Since TTL_PAPERS data is literally a four-bit wide NAND of data sent across all processors, computing a four-bit global NAND takes only one operation. Likewise, NAND can implement AND and OR functions by simply complementing the output or by complementing the inputs.
To accomplish a four-bit broadcast from a single processor, all the other processors simply output 0xf -- four 1 bits. Again, the result will be the complement of the data sent.
To accomplish a one-bit multi-broadcast, each processor sends four bits of data such that processor i's bit i is the data it wishes to send, and the other bits are all 1 values. For example, bit 2 will be 1 for processors 0, 1, and 3; thus, NANDing these signals together will result in a signal that is the complement of bit 2 from processor 2.

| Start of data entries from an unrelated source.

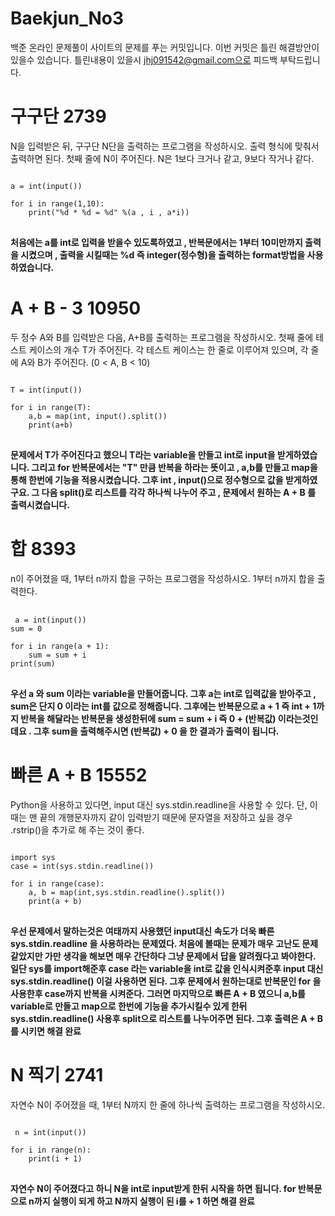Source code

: # Baekjun_No3
백준 온라인 문제풀이 사이트의 문제를 푸는 커밋입니다. 이번 커밋은 틀린 해결방안이 있을수 있습니다.
틀린내용이 있을시 jhj091542@gmail.com으로 피드백 부탁드립니다.

<h1>구구단 2739</h1>
N을 입력받은 뒤, 구구단 N단을 출력하는 프로그램을 작성하시오. 출력 형식에 맞춰서 출력하면 된다.
첫째 줄에 N이 주어진다. N은 1보다 크거나 같고, 9보다 작거나 같다.

<pre>
<code>
a = int(input())

for i in range(1,10):
    print("%d * %d = %d" %(a , i , a*i))
</code>
</pre>

<strong>처음에는 a를 int로 입력을 받을수 있도록하였고 , 반복문에서는 1부터 10미만까지 출력을 시켰으며 , 
출력을 시킬때는 %d 즉 integer(정수형)을 출력하는 format방법을 사용하였습니다. </strong>

<h1>A + B - 3 10950</h1>
두 정수 A와 B를 입력받은 다음, A+B를 출력하는 프로그램을 작성하시오.
첫째 줄에 테스트 케이스의 개수 T가 주어진다.
각 테스트 케이스는 한 줄로 이루어져 있으며, 각 줄에 A와 B가 주어진다. (0 < A, B < 10)

<pre>
<code>
T = int(input())

for i in range(T):
    a,b = map(int, input().split())
    print(a+b)
</code>
</pre>

<strong>문제에서 T가 주어진다고 했으니 T라는 variable을 만들고 int로 input을 받게하였습니다. 
  그리고 for 반복문에서는 "T" 만큼 반복을 하라는 뜻이고 , a,b를 만들고 map을 통해 한번에 기능을 적용시켰습니다. 
  그후 int , input()으로 정수형으로 값을 받게하였구요. 
  그 다음 split()로 리스트를 각각 하나씩 나누어 주고 , 문제에서 원하는 A + B 를 출력시켰습니다.
 </strong>
 
 <h1>합 8393</h1>
 n이 주어졌을 때, 1부터 n까지 합을 구하는 프로그램을 작성하시오.
 1부터 n까지 합을 출력한다.
 
 <pre>
 <code>
 a = int(input())
sum = 0

for i in range(a + 1):
    sum = sum + i
print(sum)
</code>
</pre>

<strong> 우선 a 와 sum 이라는 variable을 만들어줍니다. 그후 a는 int로 입력값을 받아주고 , sum은 단지 0 이라는 int를 값으로 정해줍니다.
  그후에는 반복문으로 a + 1 즉 int + 1까지 반복을 해달라는 반복문을 생성한뒤에 sum = sum + i 즉 0 + (반복값) 이라는것인데요 .
  그후 sum을 출력해주시면 (반복값) + 0 을 한 결과가 출력이 됩니다.
  </strong>
  
  <h1>빠른 A + B 15552</h1>
Python을 사용하고 있다면, input 대신 sys.stdin.readline을 사용할 수 있다. 단, 이때는 맨 끝의 개행문자까지 같이 입력받기 때문에 문자열을 저장하고 싶을 경우 .rstrip()을 추가로 해 주는 것이 좋다.

<pre>
<code>
import sys
case = int(sys.stdin.readline())

for i in range(case):
    a, b = map(int,sys.stdin.readline().split())
    print(a + b)
</code>
</pre>

<strong> 우선 문제에서 말하는것은 여태까지 사용했던 input대신 속도가 더욱 빠른 sys.stdin.readline 을 사용하라는 문제였다.
  처음에 볼때는 문제가 매우 고난도 문제같았지만 가만 생각을 해보면 매우 간단하다 그냥 문제에서 답을 알려줬다고 봐야한다.
  일단 sys를 import해준후 case 라는 variable을 int로 값을 인식시켜준후 input 대신 sys.stdin.readline() 이걸 사용하면 된다.
  그후 문제에서 원하는대로 반복문인 for 을 사용한후 case까지 반복을 시켜준다.
  그러면 마지막으로 빠른 A + B 였으니 a,b를 variable로 만들고 map으로 한번에 기능을 추가시킬수 있게 한뒤
  sys.stdin.readline() 사용후 split으로 리스트를 나누어주면 된다. 그후 출력은 A + B 를 시키면 해결 완료
  </strong>
  
  <h1> N 찍기 2741</h1>
자연수 N이 주어졌을 때, 1부터 N까지 한 줄에 하나씩 출력하는 프로그램을 작성하시오. 

<pre>
<code>
 n = int(input())

for i in range(n):
    print(i + 1)
</code>
</pre>

<strong>
 자연수 N이 주어졌다고 하니 N을 int로 input받게 한뒤 시작을 하면 됩니다.
         for 반복문으로 n까지 실행이 되게 하고 N까지 실행이 된 i를 + 1 하면 해결 완료
</strong>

In summary, TTL_PAPERS provides almost no facility for autonomous communications, but does provide a very rich collection of aggregate communication operations based on global state.

1.3. Interrupts

To facilitate some level of asynchronous operation, TTL_PAPERS provides a separate interrupt broadcast facility so that any processor can signal the others. Such an interrupt does not really generate a hardware interrupt on each processor, rather, it sets a flag that each processor can read at an appropriate time. Although such a check can be made at any time, the two most obvious times are:

When a barrier wait has taken an unexpectedly long time. This would indicate that one or more processors might have generated an interrupt, freezing the barrier state so that other processors would know to check for an interrupt.
When the OS is invoked to perform a scheduling operation. Thus, gang scheduling and other OS functions can be implemented by having the OS on each processor use the interrupt facility to coordinate across processors.

The TTL_PAPERS interrupt facility provides all the necessary logic for generating an interrupt and providing a special "interrupt acknowledge barrier."

2. PC Hardware

Although TTL_PAPERS provides very low latency synchronization and communication, it is interfaced to PCs using only a standard parallel printer port and is implemented with a minimal amount of external hardware. This section details the PC hardware involved in use of TTL_PAPERS.

Throughout the following description, we will distinguish between stand-alone PCs and PCs used as processors within a parallel machine by referring to the later as "PEs" -- processing elements. The design presented here directly supports 4 PEs (PE0, PE1, PE2, and PE3), and we also detail how the design can be scaled to 8, 16, or 32 PEs. In fact, no significant changes are needed to scale the design to thousands of processors (the hardware structure that needs to scale is significantly simpler than the barrier AND tree implemented in the Cray T3D [Cra93] ).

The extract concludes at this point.